Yeah, I read this because sometimes I have to be evil and hate-read romantasy. This isn’t how I usually do my reviews, but I decided that summarizing the plot of this book is the best way to help communicate what exactly is going on here. Also every time I spotted a suspiciously familiar plot point, I marked it with an asterisk!
SUMMARY
The book’s world is divided into five countries and a central area called “the Central.” Three hundred years ago, the Fae and Celestials had a war called the Faelestial War. The Fae won, the Celestials retreated beyond “the Veil,” and now the evil Fae king is using vampires to terrorize and control the human populace. He hosts a tournament called the Libertatem every 100 years, and in this competition, 5 warriors from each country fight to have a century where their country is free from the predations of the vampires.
Our main character, Astraea, has no memories, silver hair, and strange silver tattoos. Five years ago, she was found unconscious in the woods by a man named Hektor, who owns a successful gambling-brothel-crime den. He took her in and she has been his mistress since then; of course he is a very scummy, abusive guy!!
Astraea likes sneaking around Hektor’s manor, and as the book starts, she sneaks into a room where she immediately meets a devastatingly handsome dark-haired man with golden eyes in a scene that’s almost beat for beat the same as the scene where Poppy meets Hawke in From Blood and Ash*. For some reason she has to do a sexy dance for him and we get a “Who did this to you?” from him right away. We also learn that his name is Nyte.

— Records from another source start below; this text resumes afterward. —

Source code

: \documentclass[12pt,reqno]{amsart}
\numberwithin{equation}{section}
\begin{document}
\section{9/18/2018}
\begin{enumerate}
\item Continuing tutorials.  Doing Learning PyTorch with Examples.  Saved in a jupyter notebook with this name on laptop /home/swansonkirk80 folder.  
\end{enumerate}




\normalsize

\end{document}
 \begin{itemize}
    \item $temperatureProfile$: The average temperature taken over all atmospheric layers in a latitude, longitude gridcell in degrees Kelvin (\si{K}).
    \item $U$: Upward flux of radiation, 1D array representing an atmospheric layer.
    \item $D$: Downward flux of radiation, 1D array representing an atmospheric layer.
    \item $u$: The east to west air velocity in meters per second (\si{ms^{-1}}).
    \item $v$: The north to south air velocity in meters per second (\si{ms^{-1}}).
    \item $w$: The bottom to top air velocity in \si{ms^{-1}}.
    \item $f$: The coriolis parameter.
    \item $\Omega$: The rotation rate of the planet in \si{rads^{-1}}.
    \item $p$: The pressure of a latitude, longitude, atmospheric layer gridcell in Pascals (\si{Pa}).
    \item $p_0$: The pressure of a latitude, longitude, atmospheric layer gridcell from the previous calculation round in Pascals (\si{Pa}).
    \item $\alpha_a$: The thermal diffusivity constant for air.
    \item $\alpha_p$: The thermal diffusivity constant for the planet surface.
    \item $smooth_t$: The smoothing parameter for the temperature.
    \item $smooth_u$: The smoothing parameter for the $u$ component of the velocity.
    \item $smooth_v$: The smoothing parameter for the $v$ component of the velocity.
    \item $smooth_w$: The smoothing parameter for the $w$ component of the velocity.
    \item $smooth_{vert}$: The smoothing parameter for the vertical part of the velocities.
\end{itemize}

Hektor is scummy and abusive and locks Astraea in her room*. He’s also giving her pills “for her blood” and she believes that she will get incredibly sick if she doesn’t take them. While locked up, she is able to sneak out, thanks to guidance from Nyte’s voice in her head. She gets attacked by a vampire and saved by a Fae warrior who seems to recognize her and wants her to leave with him, but she runs away and never thinks about him again. When she gets back to the manor, Hektor creepily presents her to some men and she finds out that he’s going to sell her to them because she’s so special-looking.* Fortunately, she is secretly best friends with the land’s princess, Cassia, and she arranges to run away with Cassia when Cassia leaves to compete in the Libertatem.
After getting this set up (with Nyte’s help), she decides to go back to the manor for some reason that isn’t clear to me. Hektor is creepier and more abusive than ever because he has discovered her plans to leave, and she ends up stabbing him while she escapes (with help from Nyte).
Cassia and Astraea start to travel to the Central with Cassia’s bodyguard, Calix,. They have a lovely night together where they get drunk, Astraea solves a line puzzle to the delight of a bunch of men at the bar (?) and they vow to be there for each other forever. When they go back to their room, Cassia is immediately attacked and killed by a vampire. Calix is furious and blames Astraea, who runs out onto an icy lake and attempts suicide, but Nyte saves her. While he’s trying to keep her from freezing to death, they banter about how she can’t die yet because she has to dance sexy for him again.
Astraea is suicidal while recovering at a random fae’s manor for about two days, and then she pretty much stops being suicidal and decides that she is going to enter the Libertatem while impersonating Cassia to honor her death. In order to do this, she apparently just has to reach the Central before Calix lets them know that Cassia is dead??? I do not feel like that is an airtight plan, but Astraea is not worried about the logistics, so neither am I.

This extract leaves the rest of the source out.